--- Extracted entries Enclosed Below ---

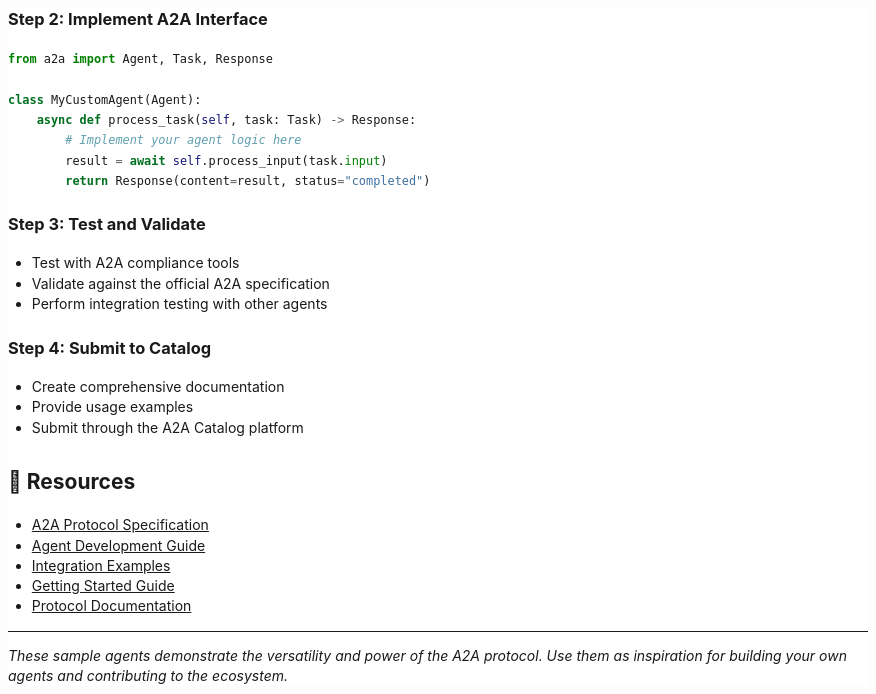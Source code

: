 ### Step 2: Implement A2A Interface
```python
from a2a import Agent, Task, Response

class MyCustomAgent(Agent):
    async def process_task(self, task: Task) -> Response:
        # Implement your agent logic here
        result = await self.process_input(task.input)
        return Response(content=result, status="completed")
```

### Step 3: Test and Validate
- Test with A2A compliance tools
- Validate against the official A2A specification
- Perform integration testing with other agents

### Step 4: Submit to Catalog
- Create comprehensive documentation
- Provide usage examples
- Submit through the A2A Catalog platform

## 🔗 Resources

- [A2A Protocol Specification](https://google-a2a.github.io/A2A/latest/)
- [Agent Development Guide](./agent-development.md)
- [Integration Examples](../examples/integration-patterns.md)
- [Getting Started Guide](../guides/getting-started.md)
- [Protocol Documentation](../protocol/README.md)

---

*These sample agents demonstrate the versatility and power of the A2A protocol. Use them as inspiration for building your own agents and contributing to the ecosystem.* 
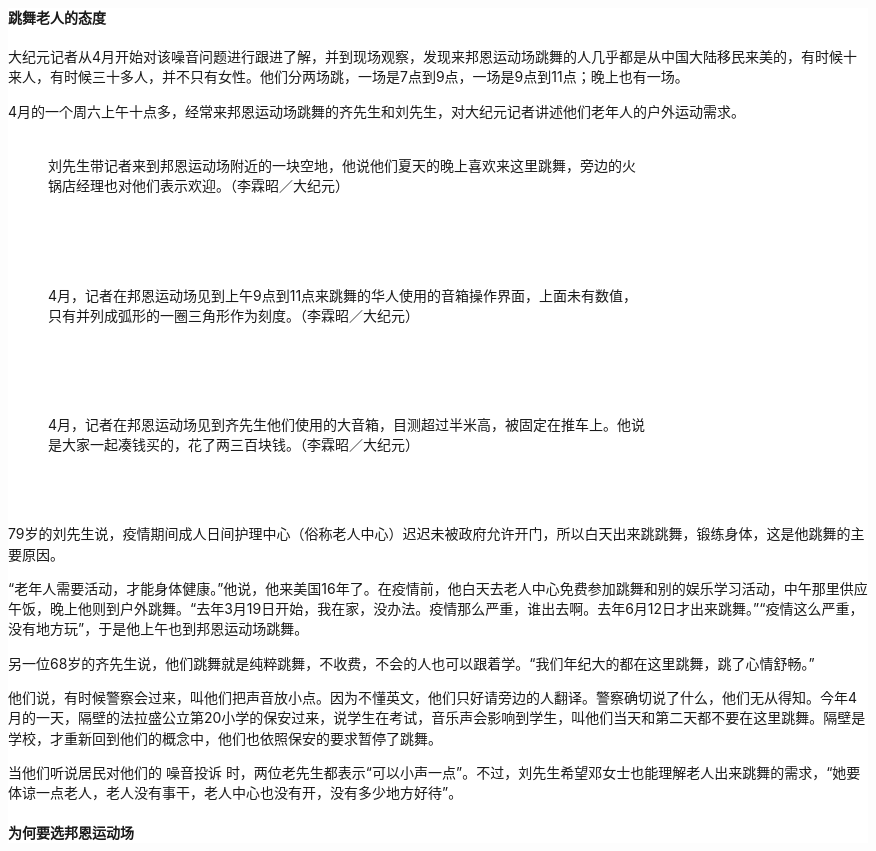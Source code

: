 <h4>
 跳舞老人的态度
</h4>
<p>
 大纪元记者从4月开始对该噪音问题进行跟进了解，并到现场观察，发现来邦恩运动场跳舞的人几乎都是从中国大陆移民来美的，有时候十来人，有时候三十多人，并不只有女性。他们分两场跳，一场是7点到9点，一场是9点到11点；晚上也有一场。
</p>
<p>
 4月的一个周六上午十点多，经常来邦恩运动场跳舞的齐先生和刘先生，对大纪元记者讲述他们老年人的户外运动需求。
</p>
<figure aria-describedby="caption-attachment-12983933" class="wp-caption aligncenter" id="attachment_12983933" style="width: 600px">
 <ok href="https://i.epochtimes.com/assets/uploads/2021/05/id12983933-149392.jpg" target="_blank">
  <img alt="" class="size-large wp-image-12983933" src="https://i.epochtimes.com/assets/uploads/2021/05/id12983933-149392-600x450.jpg"/>
 </ok>
 <br/><figcaption class="wp-caption-text" id="caption-attachment-12983933">
  刘先生带记者来到邦恩运动场附近的一块空地，他说他们夏天的晚上喜欢来这里跳舞，旁边的火锅店经理也对他们表示欢迎。（李霖昭／大纪元）
 </figcaption><br/>
</figure><br/>
<figure aria-describedby="caption-attachment-12983932" class="wp-caption aligncenter" id="attachment_12983932" style="width: 600px">
 <ok href="https://i.epochtimes.com/assets/uploads/2021/05/id12983932-149391.jpg" target="_blank">
  <img alt="" class="size-large wp-image-12983932" src="https://i.epochtimes.com/assets/uploads/2021/05/id12983932-149391-600x463.jpg"/>
 </ok>
 <br/><figcaption class="wp-caption-text" id="caption-attachment-12983932">
  4月，记者在邦恩运动场见到上午9点到11点来跳舞的华人使用的音箱操作界面，上面未有数值，只有并列成弧形的一圈三角形作为刻度。（李霖昭／大纪元）
 </figcaption><br/>
</figure><br/>
<figure aria-describedby="caption-attachment-12983931" class="wp-caption aligncenter" id="attachment_12983931" style="width: 600px">
 <ok href="https://i.epochtimes.com/assets/uploads/2021/05/id12983931-149390.jpg" target="_blank">
  <img alt="" class="size-large wp-image-12983931" src="https://i.epochtimes.com/assets/uploads/2021/05/id12983931-149390-600x481.jpg"/>
 </ok>
 <br/><figcaption class="wp-caption-text" id="caption-attachment-12983931">
  4月，记者在邦恩运动场见到齐先生他们使用的大音箱，目测超过半米高，被固定在推车上。他说是大家一起凑钱买的，花了两三百块钱。（李霖昭／大纪元）
 </figcaption><br/>
</figure><br/>
<p>
 79岁的刘先生说，疫情期间成人日间护理中心（俗称老人中心）迟迟未被政府允许开门，所以白天出来跳跳舞，锻练身体，这是他跳舞的主要原因。
</p>
<p>
 “老年人需要活动，才能身体健康。”他说，他来美国16年了。在疫情前，他白天去老人中心免费参加跳舞和别的娱乐学习活动，中午那里供应午饭，晚上他则到户外跳舞。“去年3月19日开始，我在家，没办法。疫情那么严重，谁出去啊。去年6月12日才出来跳舞。”“疫情这么严重，没有地方玩”，于是他上午也到邦恩运动场跳舞。
</p>
<p>
 另一位68岁的齐先生说，他们跳舞就是纯粹跳舞，不收费，不会的人也可以跟着学。“我们年纪大的都在这里跳舞，跳了心情舒畅。”
</p>
<p>
 他们说，有时候警察会过来，叫他们把声音放小点。因为不懂英文，他们只好请旁边的人翻译。警察确切说了什么，他们无从得知。今年4月的一天，隔壁的法拉盛公立第20小学的保安过来，说学生在考试，音乐声会影响到学生，叫他们当天和第二天都不要在这里跳舞。隔壁是学校，才重新回到他们的概念中，他们也依照保安的要求暂停了跳舞。
</p>
<p>
 当他们听说居民对他们的
 <ok href="https://www.epochtimes.com/gb/tag/%E5%99%AA%E9%9F%B3%E6%8A%95%E8%AF%89.html">
  噪音投诉
 </ok>
 时，两位老先生都表示“可以小声一点”。不过，刘先生希望邓女士也能理解老人出来跳舞的需求，“她要体谅一点老人，老人没有事干，老人中心也没有开，没有多少地方好待”。
</p>
<h4>
 为何要选邦恩运动场
</h4>
<p>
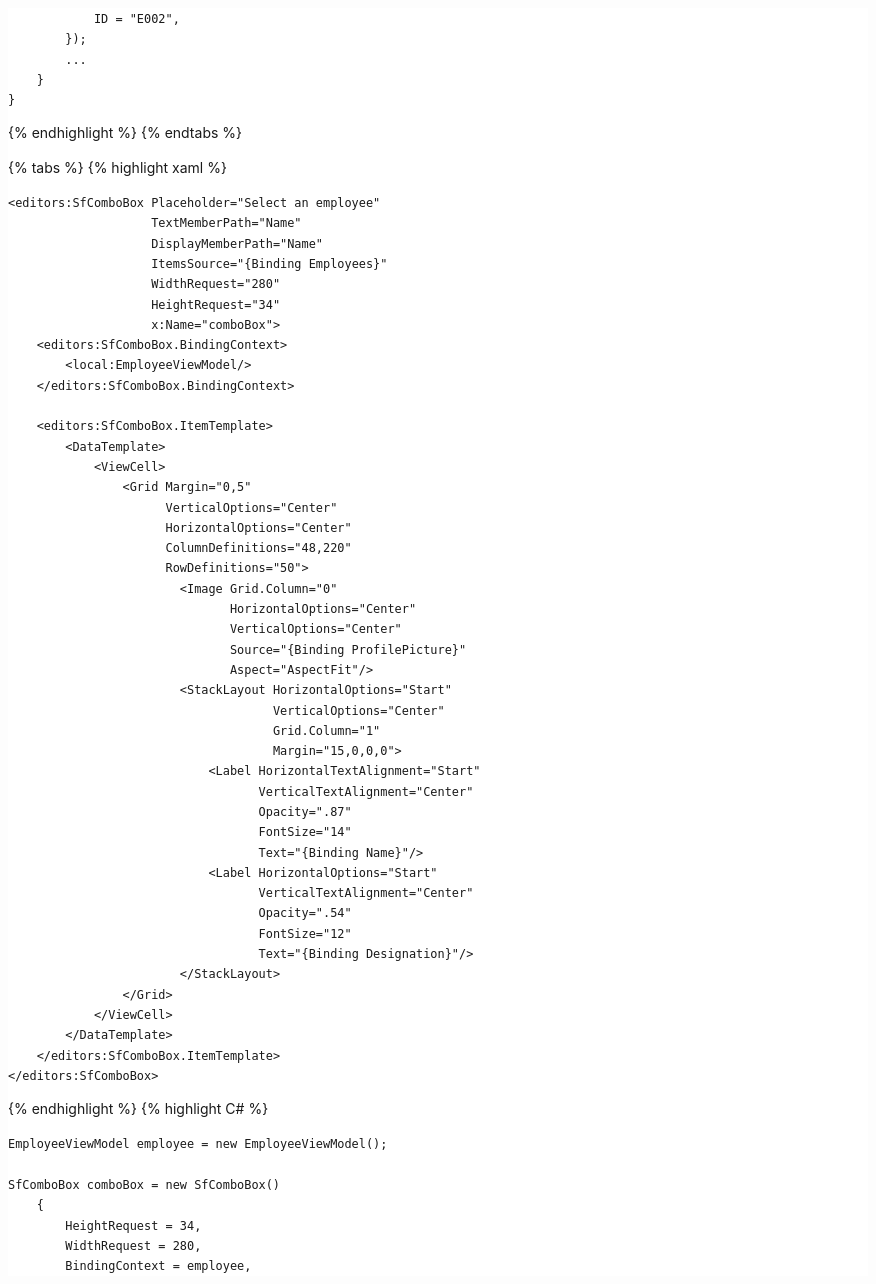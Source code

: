                 ID = "E002",
            });
            ...
        }
    }

{% endhighlight %}
{% endtabs %}

{% tabs %}
{% highlight xaml %}

    <editors:SfComboBox Placeholder="Select an employee"
                        TextMemberPath="Name"
                        DisplayMemberPath="Name"
                        ItemsSource="{Binding Employees}"
                        WidthRequest="280"
                        HeightRequest="34"
                        x:Name="comboBox">
        <editors:SfComboBox.BindingContext>
            <local:EmployeeViewModel/>
        </editors:SfComboBox.BindingContext>

        <editors:SfComboBox.ItemTemplate>
            <DataTemplate>
                <ViewCell>
                    <Grid Margin="0,5"
                          VerticalOptions="Center"
                          HorizontalOptions="Center"
                          ColumnDefinitions="48,220"
                          RowDefinitions="50">
                            <Image Grid.Column="0"
                                   HorizontalOptions="Center"
                                   VerticalOptions="Center"
                                   Source="{Binding ProfilePicture}"
                                   Aspect="AspectFit"/>
                            <StackLayout HorizontalOptions="Start"
                                         VerticalOptions="Center"
                                         Grid.Column="1"
                                         Margin="15,0,0,0">
                                <Label HorizontalTextAlignment="Start"
                                       VerticalTextAlignment="Center"
                                       Opacity=".87"
                                       FontSize="14"
                                       Text="{Binding Name}"/>
                                <Label HorizontalOptions="Start"
                                       VerticalTextAlignment="Center"
                                       Opacity=".54"
                                       FontSize="12"
                                       Text="{Binding Designation}"/>
                            </StackLayout>
                    </Grid>
                </ViewCell>
            </DataTemplate>
        </editors:SfComboBox.ItemTemplate>
    </editors:SfComboBox>

{% endhighlight %}
{% highlight C# %}

    EmployeeViewModel employee = new EmployeeViewModel();

    SfComboBox comboBox = new SfComboBox()
        {
            HeightRequest = 34,
            WidthRequest = 280,
            BindingContext = employee,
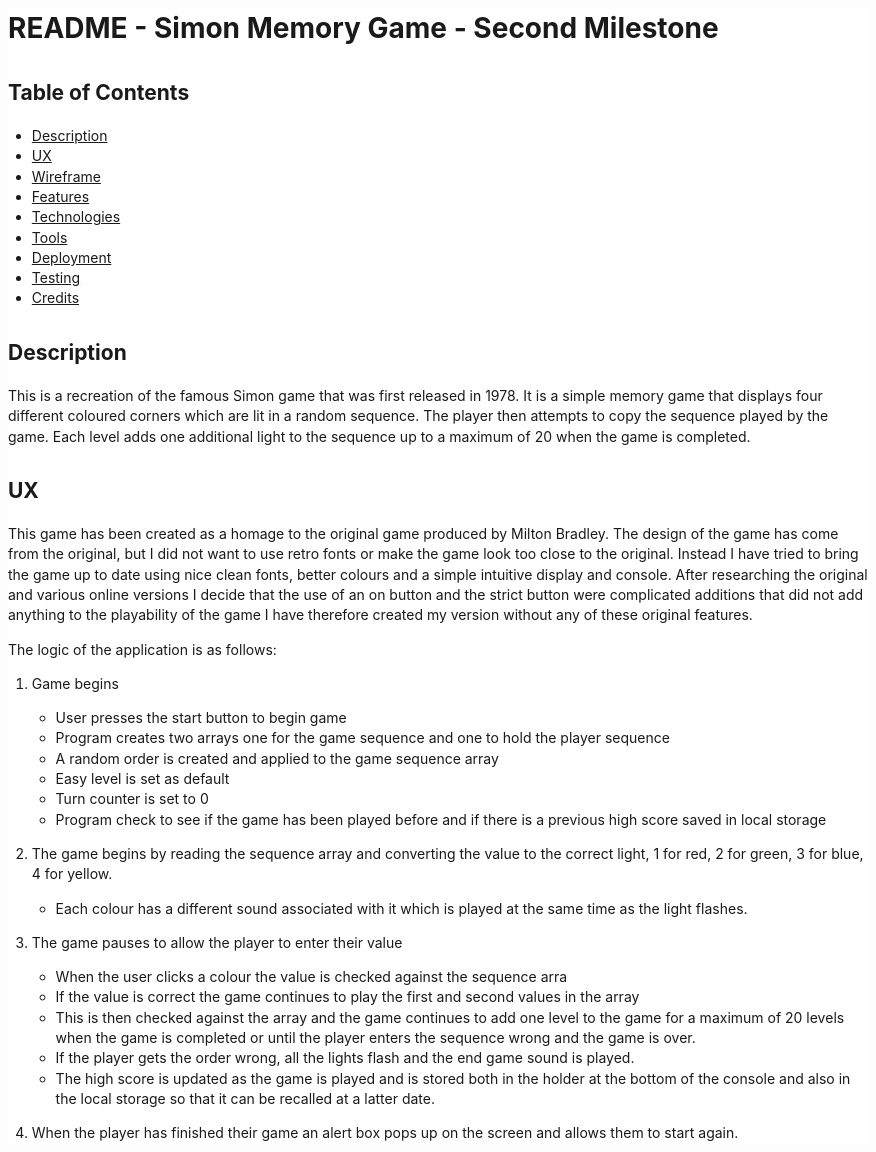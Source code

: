 ﻿
# README - Simon Memory Game - Second Milestone

## Table of Contents

- [Description](#Description)
- [UX](#UX)
- [Wireframe](#Wireframe)
- [Features](#Features)
- [Technologies](#Technologies)
- [Tools](#Tools)
- [Deployment](#Deployment)
- [Testing](#Testing)
- [Credits](#Credits)


## Description

This is a recreation of the famous Simon game that was first released in 1978. It is a simple memory game that displays four different coloured corners which are lit in a random sequence. The player then attempts to copy the sequence played by the game. Each level adds one additional light to the sequence up to a maximum of 20 when the game is completed.

## UX

This game has been created as a homage to the original game produced by Milton Bradley. The design of the game has come from the original, but I did not want to use retro fonts or make the game look too close to the original. Instead I have tried to bring the game up to date using nice clean fonts, better colours and a simple intuitive display and console. After researching the original and various online versions I decide that the use of an on button and the strict button were complicated additions that did not add anything to the playability of the game I have therefore created my version without any of these original features.

The logic of the application is as follows:
1.	Game begins
    -	User presses the start button to begin game
    -	Program creates two arrays one for the game sequence and one to hold the player sequence
    -	A random order is created and applied to the game sequence array
    -	Easy level is set as default
    -	Turn counter is set to 0
    -	Program check to see if the game has been played before and if there is a previous high score saved in local storage

2.	The game begins by reading the sequence array and converting the value to the correct light, 1 for red, 2 for green, 3 for blue, 4 for yellow. 
    -   Each colour has a different sound associated with it which is played at the same time as the light flashes.		
3.	The game pauses to allow the player to enter their value 
    -	When the user clicks a colour the value is checked against the sequence arra
    -	If the value is correct the game continues to play the first and second values in the array
    -	This is then checked against the array and the game continues to add one level to the game for a maximum of 20 levels when the game is completed or until the player enters the sequence wrong and the game is over.
    -   If the player gets the order wrong, all the lights flash and the end game sound is played.
    -	The high score is updated as the game is played and is stored both in the holder at the bottom of the console and also in the local storage so that it can be recalled at a latter date.
4. When the player has finished their game an alert box pops up on the screen and allows them to start again.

--- End of Enclosed Extracted entries ---

Take from the entries every line that has the string "random".

This is a recreation of the famous Simon game that was first released in 1978. It is a simple memory game that displays four different coloured corners which are lit in a random sequence. The player then attempts to copy the sequence played by the game. Each level adds one additional light to the sequence up to a maximum of 20 when the game is completed.
    -	A random order is created and applied to the game sequence array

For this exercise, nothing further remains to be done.